Lucifer's Odyssey1 con? Well, yes, but it's a pretty big one if you believe that a free market is important. If you want to support your readers being able to purchase your eBooks from wherever they want, then this is a big deal. Similarly, if we don't want Amazon to monopolize the book market and dictate how books are handled, then exclusivity clauses are the worst way to approach that because it will do just the opposite.

But, from an author perspective, this is a godsend. Lucifer's Odyssey took almost a month of prep work to distribute to all of those markets due to issues with the Smashwords distribution system and the Meatgrinder conversion process. Uploading to Amazon was done the first night. They use a much more standardized and easier-to-prepare HTML-based document, and the conversion was flawless for the table of contents. B&N's process was similarly smooth, and this decision would affect them as well, but the Smashwords process was a real pain. Exclusivity will make this process more streamlined because I'm only preparing one document upload.

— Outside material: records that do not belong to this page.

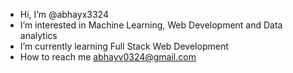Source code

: - Hi, I’m @abhayx3324
- I’m interested in Machine Learning, Web Development and Data analytics
- I’m currently learning Full Stack Web Development
- How to reach me abhayv0324@gmail.com

<!---
abhayx3324/abhayx3324 is a ✨ special ✨ repository because its `README.md` (this file) appears on your GitHub profile.
You can click the Preview link to take a look at your changes.
--->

The second, and most important aspect, is the exposure. In December and January, KDP Select books are tearing up the charts and reaping thousands of dollars in earnings for authors who use the system. My tally from all vendors of eBooks? Maybe a dozen dollars for December, one of the supposedly best months for book selling was a complete and total dud for me. Despite dozens of good reviews on Amazon and other places readers go, there's no traction for me, and from my point of view, my options are severely limited.

Authors like David Dalglish or others making thousands of dollars on Barnes and Noble, Apple, etc. have a tough decision to make. Losing thousands where their books already have prominence is counterproductive, but for me? The decision seems like a no-brainer. Exclusivity or anonymity? Despite my reservations about monopolies in markets, I think I'll take the former.

Tuesday, January 10, 2012

First draft complete on Goblin Rebellion

It's been a rough past four months for writing fiction. I had my dissertation defense back in December, and dozens of conference paper deadlines, presentations, job interviews, and dissertation proposal and defense writing projects spread across the past few months, and the deadlines coming up are even tighter and more frequent. This month alone, I have three papers due in the middle of the month.

Despite the pressure (or maybe because of it), I've managed to finish the first draft of the Goblin Rebellion. Today, while on flights back from California, I wrote the final two chapters, and I'm feeling pretty good about them. Total word count is just shy of 80,000, and it's likely to grow slightly over the next two weeks as I fill in setting and expand character interactions slightly.